Çok erkendi sevgili İlhan. Allah’ın rahmeti başında, mekanın cennet, ışıklar yoldaşın olsun Sevgili dostum, o güzel sohbetlerine, iz bıraktıklarına, öğrettiklerine teşekkür ediyoruz. Seni unutmayacağım.
İlhan İrem, ne yazmış nasıl anlatmış büyük aşkı Hansu İrem’ini;
“Ankara’da verdiğim bir konser…”
“Sarı saçları beline kadar uzanan dünyalar güzeli bir kız, çıkışta elime bir kitap tutuşturdu ve kalabalığın arasında yok oldu gitti… İçinde ne isim ne adres… Sadece bir cümle yazılıydı:
‘Sözcüklerin büyütülmesinin bazen sessizlik olduğunu ve neşenin büyütülmesinin bazen gözyaşları…’
O kısacık sürede hissettiğim duygu, çevremdeki herkesten çok farklı göründüğü idi. Yıldızlığı, popüler kültürü sorgulamaya başladığım seksenli yıllar… Kaçmak istediğim sessizliğin çağrısı gibiydi. Ankara konseri uzun bir turnenin ilk durağıydı. 40 gün sonra Anadolu’dan İstanbul’a dönüşte bir magazin gazetesine turneyi anlatan bir röportaj verdim. Elimde de o kitap: Magnafantagna’nın Ölümü…
‘Ankara konserinde bu kitabı bana veren kızla evleneceğim’ dedim. Sonra İstanbul’un kara deliği beni yine içine çekti, her şeyi unuttum. Üç yıl sonra, bir başka Ankara konserinde tekrar gördüm onu. Daha önce saniyelerle gördüğüm halde hemen tanıdım. Konserden sonra asistanımı kalabalığın arasına göndererek kulise davet ettim. Sessiz, sakin, büyülüydü… ‘Nerelerdesin sen?’ dedim. Hiç konuşmuyordu.
Adını öğrendim ve telefonunu alabildim. Ertesi gün Gölbaşı’nda yürüdük. O röportajı görmüş ama o zamanlar iletişim imkanları kısıtlı olduğu için ulaşamamış. Bana rüyasını anlattı. Onu çağırdığım halde tanımadığım için benimle ilgilenmemeye karar vermiş aslında.
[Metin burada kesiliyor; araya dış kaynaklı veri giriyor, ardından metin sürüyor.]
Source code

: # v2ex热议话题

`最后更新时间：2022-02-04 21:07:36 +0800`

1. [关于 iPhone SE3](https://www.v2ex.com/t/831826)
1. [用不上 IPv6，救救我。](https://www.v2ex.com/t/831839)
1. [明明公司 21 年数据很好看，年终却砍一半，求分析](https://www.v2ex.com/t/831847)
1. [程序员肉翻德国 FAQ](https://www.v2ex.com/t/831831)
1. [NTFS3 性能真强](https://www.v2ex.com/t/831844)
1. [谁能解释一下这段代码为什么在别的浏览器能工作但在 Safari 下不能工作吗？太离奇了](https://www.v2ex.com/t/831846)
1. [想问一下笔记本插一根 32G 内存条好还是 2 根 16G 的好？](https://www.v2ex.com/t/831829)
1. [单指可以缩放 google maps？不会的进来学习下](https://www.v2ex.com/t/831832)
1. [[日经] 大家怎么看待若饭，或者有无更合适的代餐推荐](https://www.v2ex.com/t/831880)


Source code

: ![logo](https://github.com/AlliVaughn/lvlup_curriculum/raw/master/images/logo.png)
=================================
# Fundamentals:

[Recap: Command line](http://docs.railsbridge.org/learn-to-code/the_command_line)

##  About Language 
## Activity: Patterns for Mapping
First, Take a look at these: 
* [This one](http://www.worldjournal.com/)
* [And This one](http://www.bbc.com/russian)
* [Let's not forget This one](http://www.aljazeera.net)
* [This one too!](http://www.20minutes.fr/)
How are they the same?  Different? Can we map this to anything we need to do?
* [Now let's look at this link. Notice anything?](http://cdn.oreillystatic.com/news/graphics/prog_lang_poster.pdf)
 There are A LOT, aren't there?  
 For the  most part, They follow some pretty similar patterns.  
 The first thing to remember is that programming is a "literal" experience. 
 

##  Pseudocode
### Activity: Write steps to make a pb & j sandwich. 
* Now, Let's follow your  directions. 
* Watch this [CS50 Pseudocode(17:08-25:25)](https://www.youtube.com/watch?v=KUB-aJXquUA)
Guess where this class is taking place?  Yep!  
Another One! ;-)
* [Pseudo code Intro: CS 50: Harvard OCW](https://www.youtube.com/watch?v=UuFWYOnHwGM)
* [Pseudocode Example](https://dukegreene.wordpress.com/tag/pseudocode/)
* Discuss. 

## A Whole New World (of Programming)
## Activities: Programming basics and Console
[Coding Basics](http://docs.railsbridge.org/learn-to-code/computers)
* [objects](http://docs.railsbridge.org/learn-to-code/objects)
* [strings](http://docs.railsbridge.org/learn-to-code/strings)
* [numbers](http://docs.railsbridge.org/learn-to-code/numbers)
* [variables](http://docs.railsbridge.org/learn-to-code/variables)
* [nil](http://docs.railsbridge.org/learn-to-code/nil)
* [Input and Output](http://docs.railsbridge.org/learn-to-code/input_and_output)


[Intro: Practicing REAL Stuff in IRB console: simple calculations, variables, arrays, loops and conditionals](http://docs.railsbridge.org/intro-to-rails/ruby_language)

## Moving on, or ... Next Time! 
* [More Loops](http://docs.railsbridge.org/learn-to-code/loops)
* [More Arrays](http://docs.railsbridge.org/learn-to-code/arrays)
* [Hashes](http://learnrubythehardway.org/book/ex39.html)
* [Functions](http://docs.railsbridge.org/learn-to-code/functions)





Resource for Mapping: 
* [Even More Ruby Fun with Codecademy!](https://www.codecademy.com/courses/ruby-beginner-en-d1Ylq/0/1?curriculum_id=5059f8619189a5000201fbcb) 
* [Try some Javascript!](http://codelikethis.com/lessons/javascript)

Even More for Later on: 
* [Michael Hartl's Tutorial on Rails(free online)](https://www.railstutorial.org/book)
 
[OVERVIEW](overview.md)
Ama sonra elimde kitapla o röportajı görmüş tesadüfen… Başka bir şey konuşmadık. Soğuk Ankara’yı ve sessizliği hatırlıyorum. Gürültü patırtının dışına çıktığım zamansız bir masal gibiydi… Sonra İstanbul’a deli dolu hayatıma döndüm.
Sevgilere, insanlara güvenim giderek eriyordu ve bir anafor içinde kısa süreli rüzgarlar yaşıyordum. O ise çok masum, çok farklıydı… İstanbul’daki cadı kazanına girmesini istemedim. Yıllar yılı kimselerin bilmediği telefon sırdaşım oldu. Türk ve dünya edebiyatının edebi ve felsefi cephesinde, okumadığı kitap, izlemediği film yok gibiydi…
Ve o masumiyeti içinde binlerce yıllık bilgeliğin dizelerini yazıyordu ki, sürekli bir yürek çarpıntısıyla yol arkadaşımı buldum, ona aşık oldum. O da aynı duygular içindeydi ama ikimiz de susuyorduk... Yeni yazdığım şarkıları dinletiyor, beraberliklerimi, mutluluğumu ve mutsuzluğumu paylaşıyordum. Giderek kirlenmeyen hiçbir şey kalmadı…
Anlamsız bir dünyada, anlamsız insanlarla, anlamsız koşuları bırakıp, bambaşka bir yolculuğa çıkmaya karar verdim. Işık yürekli insanlar için birlikte cennetimizi kuracağım insanım Hansu İrem’di… Onunla başka boyutlardan tanışıyorduk! 1 Ekim 1991’de sadece ailelerimizin bulunduğu bir törenle İda Dağları’nda evlendik.” diyerek yaşam öyküsünü çok önemli bölümünü böylece özetleyivermiş.
“Anlasana, anlasana” derdin”, söylediklerini ve seni çok iyi anlıyorduk sevgili İlhan.. Anlamaya da devam edeceğiz. Şarkılarını hep söyleyeceğiz, unutulmayacaksın.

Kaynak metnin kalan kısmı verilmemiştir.